I list a number of possibilities with the plea that we not see these in competition with each other; indeed, these are channels through which the grace of God is flowing between rich and poor, north and south. I am often present in ecclesiastical gatherings in which one or more of these are critiqued or dismissed, and yet I am also aware that a synergy can develop between them.

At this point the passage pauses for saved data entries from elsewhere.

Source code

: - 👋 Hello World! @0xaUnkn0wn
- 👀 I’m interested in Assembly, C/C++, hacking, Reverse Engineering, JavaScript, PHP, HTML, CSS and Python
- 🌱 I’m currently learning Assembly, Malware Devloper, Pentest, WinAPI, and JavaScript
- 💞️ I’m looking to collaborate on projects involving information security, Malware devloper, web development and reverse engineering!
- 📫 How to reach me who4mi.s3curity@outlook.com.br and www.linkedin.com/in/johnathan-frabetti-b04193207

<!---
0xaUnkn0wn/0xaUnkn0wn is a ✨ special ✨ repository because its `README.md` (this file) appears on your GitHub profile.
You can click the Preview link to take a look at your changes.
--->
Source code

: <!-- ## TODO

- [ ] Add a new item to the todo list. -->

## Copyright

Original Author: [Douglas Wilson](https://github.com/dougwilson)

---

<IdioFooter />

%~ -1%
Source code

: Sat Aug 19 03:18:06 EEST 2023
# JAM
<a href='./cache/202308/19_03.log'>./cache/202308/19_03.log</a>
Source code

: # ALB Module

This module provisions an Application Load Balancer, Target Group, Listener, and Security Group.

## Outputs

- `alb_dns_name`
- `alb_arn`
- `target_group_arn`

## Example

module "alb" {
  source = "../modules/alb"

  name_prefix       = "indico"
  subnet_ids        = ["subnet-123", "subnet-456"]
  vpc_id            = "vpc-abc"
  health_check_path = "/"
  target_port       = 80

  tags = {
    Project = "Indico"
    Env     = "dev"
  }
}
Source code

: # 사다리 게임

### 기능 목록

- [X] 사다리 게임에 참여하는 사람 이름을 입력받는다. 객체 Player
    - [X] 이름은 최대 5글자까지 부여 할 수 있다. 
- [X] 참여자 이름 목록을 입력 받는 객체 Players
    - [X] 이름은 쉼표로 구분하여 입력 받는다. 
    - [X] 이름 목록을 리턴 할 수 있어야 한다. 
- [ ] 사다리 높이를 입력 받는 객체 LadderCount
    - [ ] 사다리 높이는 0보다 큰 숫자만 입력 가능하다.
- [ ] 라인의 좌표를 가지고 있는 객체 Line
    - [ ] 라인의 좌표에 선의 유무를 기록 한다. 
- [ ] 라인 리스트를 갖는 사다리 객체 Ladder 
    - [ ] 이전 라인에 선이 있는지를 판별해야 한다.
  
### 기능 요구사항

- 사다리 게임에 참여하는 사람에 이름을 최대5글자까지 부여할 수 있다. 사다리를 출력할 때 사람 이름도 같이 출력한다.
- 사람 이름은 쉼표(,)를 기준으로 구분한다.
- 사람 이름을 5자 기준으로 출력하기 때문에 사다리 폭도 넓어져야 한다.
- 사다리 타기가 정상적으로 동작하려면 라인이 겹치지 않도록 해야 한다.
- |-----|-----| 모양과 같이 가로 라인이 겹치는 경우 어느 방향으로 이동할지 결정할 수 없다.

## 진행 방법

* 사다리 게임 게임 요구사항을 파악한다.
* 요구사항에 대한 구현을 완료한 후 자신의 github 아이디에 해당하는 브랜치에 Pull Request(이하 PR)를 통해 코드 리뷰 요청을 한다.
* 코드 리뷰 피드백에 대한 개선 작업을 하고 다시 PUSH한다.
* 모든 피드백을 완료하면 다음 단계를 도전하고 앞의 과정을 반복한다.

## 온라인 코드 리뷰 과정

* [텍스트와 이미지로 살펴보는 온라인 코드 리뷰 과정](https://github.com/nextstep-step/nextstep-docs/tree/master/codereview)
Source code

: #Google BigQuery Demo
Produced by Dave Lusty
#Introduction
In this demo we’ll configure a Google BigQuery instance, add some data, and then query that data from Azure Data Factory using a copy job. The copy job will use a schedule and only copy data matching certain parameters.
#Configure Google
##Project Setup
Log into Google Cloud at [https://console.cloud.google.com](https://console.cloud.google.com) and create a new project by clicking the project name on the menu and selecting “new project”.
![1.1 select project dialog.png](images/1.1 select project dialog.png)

How can (or should) the church respond to the growing disparity between rich and poor on our planet? I have attempted in this brief paper to write from the perspective of the local church; my bias is due to this social location, but I am also aware than when I participate in denominational gatherings there are often few voices speaking from the pastorate. I am grateful for this opportunity, and when I refer to a particular setting, it is with the conviction that there are many local churches addressing this issue, and a number of laity within these congregations who work with the disparities between rich and poor on a daily basis.

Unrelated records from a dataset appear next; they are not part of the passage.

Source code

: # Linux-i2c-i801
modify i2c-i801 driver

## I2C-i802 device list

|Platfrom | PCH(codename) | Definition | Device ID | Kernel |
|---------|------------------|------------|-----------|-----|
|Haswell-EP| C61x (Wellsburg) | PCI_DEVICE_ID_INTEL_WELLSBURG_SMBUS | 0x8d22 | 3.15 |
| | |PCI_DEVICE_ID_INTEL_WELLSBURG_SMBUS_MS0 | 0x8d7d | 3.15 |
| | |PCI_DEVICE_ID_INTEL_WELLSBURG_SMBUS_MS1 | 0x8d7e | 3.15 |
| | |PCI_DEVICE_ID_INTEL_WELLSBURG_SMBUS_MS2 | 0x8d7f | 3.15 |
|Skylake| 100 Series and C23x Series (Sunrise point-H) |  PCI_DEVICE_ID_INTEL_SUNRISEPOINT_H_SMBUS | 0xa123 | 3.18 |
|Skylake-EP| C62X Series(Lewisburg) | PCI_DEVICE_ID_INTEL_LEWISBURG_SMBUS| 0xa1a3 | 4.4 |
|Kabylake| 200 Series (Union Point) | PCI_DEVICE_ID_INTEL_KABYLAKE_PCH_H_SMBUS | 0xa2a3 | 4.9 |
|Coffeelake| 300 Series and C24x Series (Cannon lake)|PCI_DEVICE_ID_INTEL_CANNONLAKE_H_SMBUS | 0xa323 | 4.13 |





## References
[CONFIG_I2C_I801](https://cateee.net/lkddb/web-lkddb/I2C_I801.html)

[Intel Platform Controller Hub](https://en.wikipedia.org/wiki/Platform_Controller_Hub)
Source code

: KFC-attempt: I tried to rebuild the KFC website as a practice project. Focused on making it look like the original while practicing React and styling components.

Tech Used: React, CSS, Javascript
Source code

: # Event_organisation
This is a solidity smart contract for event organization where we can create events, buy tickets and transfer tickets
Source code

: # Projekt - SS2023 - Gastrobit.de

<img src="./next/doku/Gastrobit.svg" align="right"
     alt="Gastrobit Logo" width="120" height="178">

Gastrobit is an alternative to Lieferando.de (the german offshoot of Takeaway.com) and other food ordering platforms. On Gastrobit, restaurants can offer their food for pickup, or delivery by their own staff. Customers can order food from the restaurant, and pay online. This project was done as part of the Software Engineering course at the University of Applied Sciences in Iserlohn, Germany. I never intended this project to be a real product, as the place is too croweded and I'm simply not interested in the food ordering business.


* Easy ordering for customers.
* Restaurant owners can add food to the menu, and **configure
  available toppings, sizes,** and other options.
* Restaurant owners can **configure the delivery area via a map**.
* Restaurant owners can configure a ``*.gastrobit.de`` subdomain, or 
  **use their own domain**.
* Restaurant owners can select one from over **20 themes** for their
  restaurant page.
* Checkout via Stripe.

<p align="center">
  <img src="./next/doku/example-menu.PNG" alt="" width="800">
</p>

Most recently, our congregation has focused on two initiatives: Africa University and a long-term medical clinic in northern Haiti. Christianity is exploding on the continent of Africa. The AIDS pandemic there may be “the greatest humanitarian disaster of all time” ( ). Africa University, founded in 1992, is a United Methodist institution in Zimbabwe that trains students in healthcare, theology, agriculture, and conflict resolution. Our leaders, in consultation with the Africa University staff, determined a need for two faculty houses, and this is one of the current priorities of our Africa University Team, which is chaired by an African-American woman who serves as college vice-president in our city (and is a candidate for ordained ministry in the United Methodist Church).

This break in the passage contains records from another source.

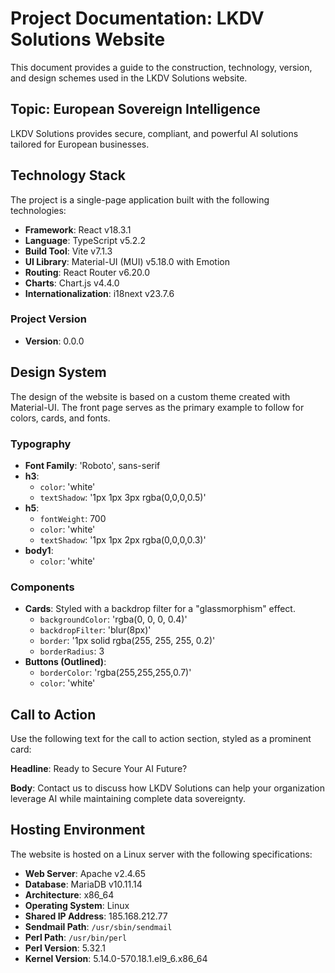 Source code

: # Project Documentation: LKDV Solutions Website

This document provides a guide to the construction, technology, version, and design schemes used in the LKDV Solutions website.

## Topic: European Sovereign Intelligence

LKDV Solutions provides secure, compliant, and powerful AI solutions tailored for European businesses.

## Technology Stack

The project is a single-page application built with the following technologies:

*   **Framework**: React v18.3.1
*   **Language**: TypeScript v5.2.2
*   **Build Tool**: Vite v7.1.3
*   **UI Library**: Material-UI (MUI) v5.18.0 with Emotion
*   **Routing**: React Router v6.20.0
*   **Charts**: Chart.js v4.4.0
*   **Internationalization**: i18next v23.7.6

### Project Version

*   **Version**: 0.0.0

## Design System

The design of the website is based on a custom theme created with Material-UI. The front page serves as the primary example to follow for colors, cards, and fonts.

### Typography

*   **Font Family**: 'Roboto', sans-serif
*   **h3**:
    *   `color`: 'white'
    *   `textShadow`: '1px 1px 3px rgba(0,0,0,0.5)'
*   **h5**:
    *   `fontWeight`: 700
    *   `color`: 'white'
    *   `textShadow`: '1px 1px 2px rgba(0,0,0,0.3)'
*   **body1**:
    *   `color`: 'white'

### Components

*   **Cards**: Styled with a backdrop filter for a "glassmorphism" effect.
    *   `backgroundColor`: 'rgba(0, 0, 0, 0.4)'
    *   `backdropFilter`: 'blur(8px)'
    *   `border`: '1px solid rgba(255, 255, 255, 0.2)'
    *   `borderRadius`: 3
*   **Buttons (Outlined)**:
    *   `borderColor`: 'rgba(255,255,255,0.7)'
    *   `color`: 'white'

## Call to Action

Use the following text for the call to action section, styled as a prominent card:

**Headline**: Ready to Secure Your AI Future?

**Body**: Contact us to discuss how LKDV Solutions can help your organization leverage AI while maintaining complete data sovereignty.

## Hosting Environment

The website is hosted on a Linux server with the following specifications:

*   **Web Server**: Apache v2.4.65
*   **Database**: MariaDB v10.11.14
*   **Architecture**: x86_64
*   **Operating System**: Linux
*   **Shared IP Address**: 185.168.212.77
*   **Sendmail Path**: `/usr/sbin/sendmail`
*   **Perl Path**: `/usr/bin/perl`
*   **Perl Version**: 5.32.1
*   **Kernel Version**: 5.14.0-570.18.1.el9_6.x86_64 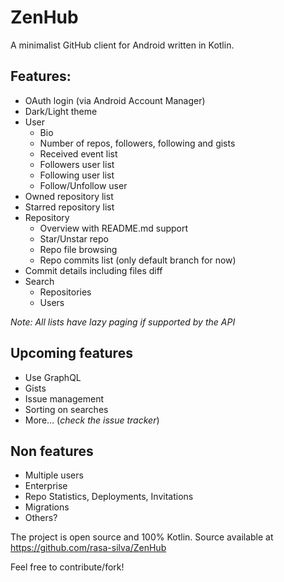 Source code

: # ZenHub

A minimalist GitHub client for Android written in Kotlin.

## Features:
 * OAuth login (via Android Account Manager)
 * Dark/Light theme
 * User
    * Bio
    * Number of repos, followers, following and gists
    * Received event list
    * Followers user list
    * Following user list
    * Follow/Unfollow user
 * Owned repository list
 * Starred repository list
 * Repository
    * Overview with README.md support
    * Star/Unstar repo
    * Repo file browsing
    * Repo commits list (only default branch for now)
 * Commit details including files diff
 * Search
    * Repositories
    * Users
    
_Note: All lists have lazy paging if supported by the API_

 
## Upcoming features
 * Use GraphQL
 * Gists
 * Issue management
 * Sorting on searches
 * More... (_check the issue tracker_)

## Non features
 * Multiple users
 * Enterprise
 * Repo Statistics, Deployments, Invitations
 * Migrations
 * Others?

The project is open source and 100% Kotlin.
Source available at https://github.com/rasa-silva/ZenHub 

Feel free to contribute/fork!
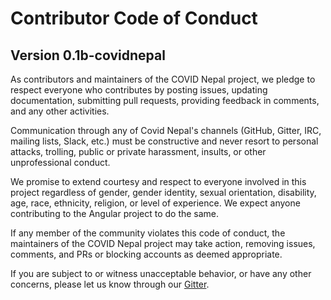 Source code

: # Contributor Code of Conduct
## Version 0.1b-covidnepal

As contributors and maintainers of the COVID Nepal project, we pledge to respect everyone who contributes by posting issues, updating documentation, submitting pull requests, providing feedback in comments, and any other activities.

Communication through any of Covid Nepal's channels (GitHub, Gitter, IRC, mailing lists, Slack, etc.) must be constructive and never resort to personal attacks, trolling, public or private harassment, insults, or other unprofessional conduct.

We promise to extend courtesy and respect to everyone involved in this project regardless of gender, gender identity, sexual orientation, disability, age, race, ethnicity, religion, or level of experience. We expect anyone contributing to the Angular project to do the same.

If any member of the community violates this code of conduct, the maintainers of the COVID Nepal project may take action, removing issues, comments, and PRs or blocking accounts as deemed appropriate.

If you are subject to or witness unacceptable behavior, or have any other concerns, please let us know through our [Gitter](https://gitter.im/covidnepalopensource/community).

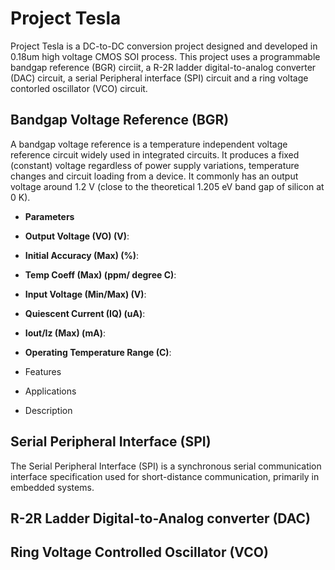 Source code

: # Project Tesla
Project Tesla is a DC-to-DC conversion project designed and developed in 0.18um high voltage CMOS SOI process. This project uses a programmable bandgap reference (BGR) circiit, a R-2R ladder digital-to-analog converter (DAC) circuit, a serial Peripheral interface (SPI) circuit and a ring voltage contorled oscillator (VCO) circuit.
## Bandgap Voltage Reference (BGR)
A bandgap voltage reference is a temperature independent voltage reference circuit widely used in integrated circuits. It produces a fixed (constant) voltage regardless of power supply variations, temperature changes and circuit loading from a device. It commonly has an output voltage around 1.2 V (close to the theoretical 1.205 eV band gap of silicon at 0 K).
- **Parameters**
- **Output Voltage (VO) (V)**:
- **Initial Accuracy (Max) (%)**:
- **Temp Coeff (Max) (ppm/ degree C)**:
- **Input Voltage (Min/Max) (V)**:
- **Quiescent Current (IQ) (uA)**:	
- **Iout/Iz (Max) (mA)**:
- **Operating Temperature Range (C)**:

- Features
- Applications
- Description

## Serial Peripheral Interface (SPI)
The Serial Peripheral Interface (SPI) is a synchronous serial communication interface specification used for short-distance communication, primarily in embedded systems.
## R-2R Ladder Digital-to-Analog converter (DAC)

## Ring Voltage Controlled Oscillator (VCO)
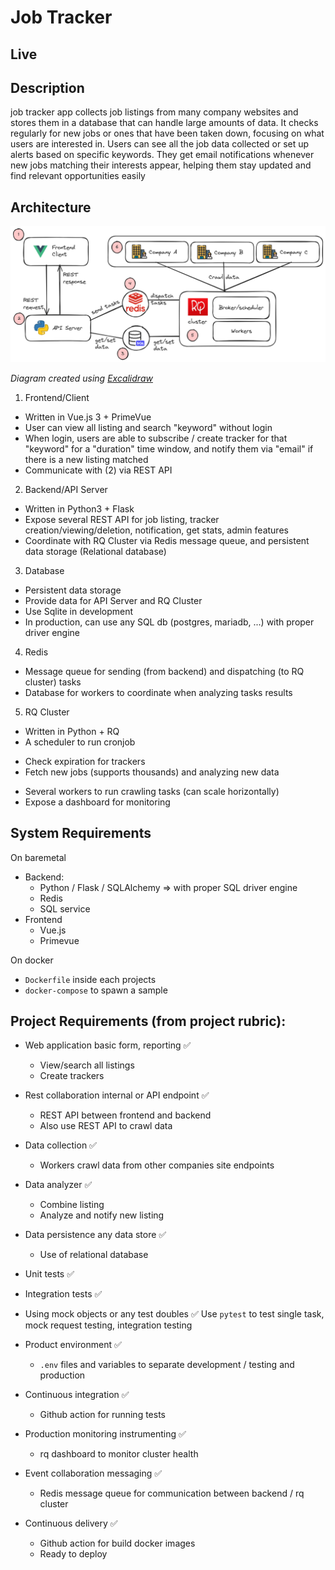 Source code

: # Job Tracker

## Live



## Description

job tracker app collects job listings from many company websites and stores them in a database that can handle large amounts of data. It checks regularly for new jobs or ones that have been taken down, focusing on what users are interested in. Users can see all the job data collected or set up alerts based on specific keywords. They get email notifications whenever new jobs matching their interests appear, helping them stay updated and find relevant opportunities easily

## Architecture

![alt text](image.png)

_Diagram created using [Excalidraw](https://excalidraw.com/#json=uK8JM14jXxv8O_MLhJcAi,CXKg7km3iIJtxBSRNw2n7g)_

1. Frontend/Client
- Written in Vue.js 3 + PrimeVue
- User can view all listing and search "keyword" without login
- When login, users are able to subscribe / create tracker for that "keyword" for a "duration" time window, and notify them via "email" if there is a new listing matched
- Communicate with (2) via REST API

2. Backend/API Server
- Written in Python3 + Flask
- Expose several REST API for job listing, tracker creation/viewing/deletion, notification, get stats, admin features
- Coordinate with RQ Cluster via Redis message queue, and persistent data storage (Relational database)

3. Database
- Persistent data storage
- Provide data for API Server and RQ Cluster
- Use Sqlite in development
- In production, can use any SQL db (postgres, mariadb, ...) with proper driver engine

4. Redis
- Message queue for sending (from backend) and dispatching (to RQ cluster) tasks
- Database for workers to coordinate when analyzing tasks results

5. RQ Cluster
- Written in Python + RQ
- A scheduler to run cronjob
+ Check expiration for trackers
+ Fetch new jobs (supports thousands) and analyzing new data
- Several workers to run crawling tasks (can scale horizontally)
- Expose a dashboard for monitoring

## System Requirements

On baremetal
- Backend:
    + Python / Flask / SQLAlchemy => with proper SQL driver engine
    + Redis
    + SQL service
- Frontend
    + Vue.js
    + Primevue

On docker
- `Dockerfile` inside each projects
- `docker-compose` to spawn a sample

## Project Requirements (from project rubric):

- Web application basic form, reporting ✅
    + View/search all listings
    + Create trackers

- Rest collaboration internal or API endpoint ✅
    + REST API between frontend and backend
    + Also use REST API to crawl data

- Data collection ✅
    + Workers crawl data from other companies site endpoints

- Data analyzer ✅
    + Combine listing
    + Analyze and notify new listing

- Data persistence any data store ✅
    + Use of relational database

- Unit tests ✅
- Integration tests ✅
- Using mock objects or any test doubles ✅
Use `pytest` to test single task, mock request testing, integration testing

- Product environment ✅
    + `.env` files and variables to separate development / testing and production

- Continuous integration ✅
    + Github action for running tests

- Production monitoring instrumenting ✅
    + rq dashboard to monitor cluster health

- Event collaboration messaging ✅
    + Redis message queue for communication between backend / rq cluster

- Continuous delivery ✅
    + Github action for build docker images
    + Ready to deploy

Providence has also been involved in a mission in northern Haiti for twenty-seven years. As a part of a recent capital campaign, three sons gave the funds in memory of their father to establish an HIV /AIDS clinic (a request of the Methodist Church of Haiti). A physician stepped forward with a willingness to work on a very part-time basis there, and his salary, which is subsistence by U.S. standards, has been covered the past two years by our World Communion Sunday offering.

Africa University and the Haiti HIV/AIDS clinic are connectional ministries. They are missions with people who can never repay us. They are opportunities for us, in this life, to lessen the chasm that separates us from the poor. And they are parables of a church that hears the cries of the poor, concrete responses to the God who demands justice and compassion (Micah 6. 8). If we live between the counterpoint of lament and hope, these are of course inadequate, from a human point of view. And yet they are a gospel-shaped response to the disparity that threatens connection. Perhaps the risen One, who calls us into the one body, is finally our judge and our hope.

In the meantime, the rich man lays in torment, wanting to get this message to his brothers, this message that we are judged by our relationship to the poor that we can connect with them that we can cross that chasm. "How can we get this message to them?" he wonders. And then it occurs to him: "What if someone rose from the dead with this message?" They would listen then, if someone rose from the dead they would listen, if someone rose from the dead, we would listen. Wouldn't we listen, if someone rose from the dead to tell us?